■ Exercise brief
Go through the data and copy each line that holds "using".

Entries supplied below:

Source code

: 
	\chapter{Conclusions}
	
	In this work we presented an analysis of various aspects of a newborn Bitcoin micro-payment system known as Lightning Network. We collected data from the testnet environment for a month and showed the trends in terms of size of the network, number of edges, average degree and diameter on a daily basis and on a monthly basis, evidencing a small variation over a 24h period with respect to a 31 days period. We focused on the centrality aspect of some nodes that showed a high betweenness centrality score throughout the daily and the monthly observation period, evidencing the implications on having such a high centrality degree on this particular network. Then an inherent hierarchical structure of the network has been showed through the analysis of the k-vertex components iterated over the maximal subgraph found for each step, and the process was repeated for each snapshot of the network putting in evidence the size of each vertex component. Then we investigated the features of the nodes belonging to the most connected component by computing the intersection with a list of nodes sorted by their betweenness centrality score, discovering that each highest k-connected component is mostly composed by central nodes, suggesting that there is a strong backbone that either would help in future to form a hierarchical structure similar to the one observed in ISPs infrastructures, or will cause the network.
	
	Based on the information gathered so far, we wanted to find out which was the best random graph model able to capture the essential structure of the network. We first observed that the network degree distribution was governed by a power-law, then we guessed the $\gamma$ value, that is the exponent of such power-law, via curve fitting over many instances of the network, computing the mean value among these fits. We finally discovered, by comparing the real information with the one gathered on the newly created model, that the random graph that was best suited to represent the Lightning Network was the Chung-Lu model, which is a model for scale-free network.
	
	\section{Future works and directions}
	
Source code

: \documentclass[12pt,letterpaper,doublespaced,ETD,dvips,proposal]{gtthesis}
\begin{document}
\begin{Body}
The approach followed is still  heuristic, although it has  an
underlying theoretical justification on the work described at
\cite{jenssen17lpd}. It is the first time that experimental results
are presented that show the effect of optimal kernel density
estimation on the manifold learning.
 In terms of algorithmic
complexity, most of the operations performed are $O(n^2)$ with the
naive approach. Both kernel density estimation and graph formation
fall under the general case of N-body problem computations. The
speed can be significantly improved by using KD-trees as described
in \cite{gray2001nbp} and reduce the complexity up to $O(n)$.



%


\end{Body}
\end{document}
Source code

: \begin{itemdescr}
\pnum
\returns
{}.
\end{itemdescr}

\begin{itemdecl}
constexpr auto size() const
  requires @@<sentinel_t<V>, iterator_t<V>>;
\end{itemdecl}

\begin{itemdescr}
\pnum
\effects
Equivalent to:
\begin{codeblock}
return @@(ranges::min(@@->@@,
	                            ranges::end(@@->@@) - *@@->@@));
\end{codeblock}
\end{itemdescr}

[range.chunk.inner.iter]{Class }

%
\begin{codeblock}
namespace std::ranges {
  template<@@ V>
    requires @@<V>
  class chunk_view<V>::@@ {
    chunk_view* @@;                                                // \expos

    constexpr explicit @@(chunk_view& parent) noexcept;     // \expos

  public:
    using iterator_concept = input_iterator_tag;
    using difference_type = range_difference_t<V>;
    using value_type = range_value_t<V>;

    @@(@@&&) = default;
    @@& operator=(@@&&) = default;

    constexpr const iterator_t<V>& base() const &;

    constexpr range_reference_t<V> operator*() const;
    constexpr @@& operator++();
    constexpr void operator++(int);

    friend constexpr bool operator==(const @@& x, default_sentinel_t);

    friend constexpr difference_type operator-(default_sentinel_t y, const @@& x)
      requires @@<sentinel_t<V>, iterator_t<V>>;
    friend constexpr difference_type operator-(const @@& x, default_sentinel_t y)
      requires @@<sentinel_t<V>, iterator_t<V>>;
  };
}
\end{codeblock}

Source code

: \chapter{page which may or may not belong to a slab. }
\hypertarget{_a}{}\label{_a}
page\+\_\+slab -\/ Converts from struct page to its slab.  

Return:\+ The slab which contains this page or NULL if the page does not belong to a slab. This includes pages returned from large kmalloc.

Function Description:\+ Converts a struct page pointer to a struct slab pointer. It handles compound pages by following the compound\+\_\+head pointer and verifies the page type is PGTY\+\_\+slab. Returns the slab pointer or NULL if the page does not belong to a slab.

End of Entries supplied.

■ Answer
speed can be significantly improved by using KD-trees as described
    using iterator_concept = input_iterator_tag;
    using difference_type = range_difference_t<V>;
    using value_type = range_value_t<V>;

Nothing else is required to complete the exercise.